The Future of the Past (EC Preservation Planning Meeting)

On 4-5th May 2011 the EC hosted an invitational event to discuss and consult on future plans for digital preservation in Europe.  It sought to look beyond the current Framework Programme and establish priorities for research in digital preservation for the next programme. This apparently will not be referred to as FP8; they are instead going to bundle together various things into what they are calling the ‘Common Strategic Framework’.

Aim of the meeting was to think about what the research questions are in digital preservation over the next few years. The meeting was convened by the new Head of Unit – Javier Hernández-Ros.
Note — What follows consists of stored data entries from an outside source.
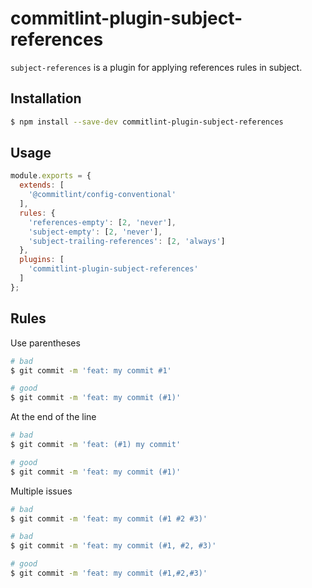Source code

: # commitlint-plugin-subject-references

`subject-references` is a plugin for applying references rules in subject.

## Installation

```bash
$ npm install --save-dev commitlint-plugin-subject-references
```

## Usage

```javascript
module.exports = {
  extends: [
    '@commitlint/config-conventional'
  ],
  rules: {
    'references-empty': [2, 'never'],
    'subject-empty': [2, 'never'],
    'subject-trailing-references': [2, 'always']
  },
  plugins: [
    'commitlint-plugin-subject-references'
  ]
};
```

## Rules

Use parentheses
```bash
# bad
$ git commit -m 'feat: my commit #1'

# good
$ git commit -m 'feat: my commit (#1)'
```

At the end of the line
```bash
# bad
$ git commit -m 'feat: (#1) my commit'

# good
$ git commit -m 'feat: my commit (#1)'
```

Multiple issues
```bash
# bad
$ git commit -m 'feat: my commit (#1 #2 #3)'

# bad
$ git commit -m 'feat: my commit (#1, #2, #3)'

# good
$ git commit -m 'feat: my commit (#1,#2,#3)'
```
He’s the Head of Unit for Cultural Heritage and Technology Enhanced Learning and reports to Kahlil Rouhana who leads the Digital Content & Cognitive Systems Directorate. Javier explained that there will be another FP7 preservation call in January 2012 (and they are looking to refine this over the next 2 weeks) but that they are also now closely focusing on their programme of funding for the period beyond 2014. They need to put their portfolio of programmes (for the period 2014-2020) in front of the Commission for consideration by the end of this year so the next few months are a critical period for feeding ideas to them for inclusion into future programmes.

The main business of the meeting consisted of small group work on the part of the 60 or so attendees. On day 1 we were asked  to think about some questions and formulate some topics that would form the agenda to be tackled on day 2. The questions were:

I. How do you see the Digital Preservation Landscape Today?

II. How do you see the future of digital technology? What would you like DP to be like in 2020?

III. Provide 2 research topics that the EC should invest in over the next decade

A great many topics emerged (more than 30) but were finally clustered and streamlined and boiled down overnight by the EC staff to a more manageable number and to topics that they felt were plausible and possible to address in the context of EC programmes.

The 14 topics that emerged were:

  • new approaches to bit preservation (this was subsequently dropped – arguably, this is a solved problem!)
  • extraction of preservation information (more effective metadata)
  • integrated access to digital resources (over time, across ‘live’ and ‘archive’ systems, by various communities)
  • embed preservation as a computer science problem (taught on degrees and as an engineering challenge)
  • integrated emulation systems (usable and accessible emulators)
  • knowledge preservation (maintaining contextual information about resources)
  • quality assessment (the ability to check large digital collections for problems and errors)
  • preserving complex digital objects (get industry involved and make tools easier to use)
  • automation (to cope with scale, e.g. rule-based systems, AI methods – to hide complexity and reduce costs)
  • ease of use (implicit and invisible processes for personal archiving and the mass market)
  • integration into asset management (digital objects as commodities and managed as such)
  • standards development (metadata, persistent identifiers and certification)
  • markets and cost/benefits (economic frameworks for preservation and effective partnerships)
  • self-preserving objects (embedded micro-objects changing the nature of the information lifecycle)

Over the course of the 2 days, some of these topics emerged more strongly than others and were featured more often in the conversations of the delegates over cups of coffee. To my mind, the real keywords to emerge from the meeting might be summed up as follows: automation, integration and intelligence. Hmm …. sounds like the name of a programme! It was a good meeting … well done to all responsible at the Commission.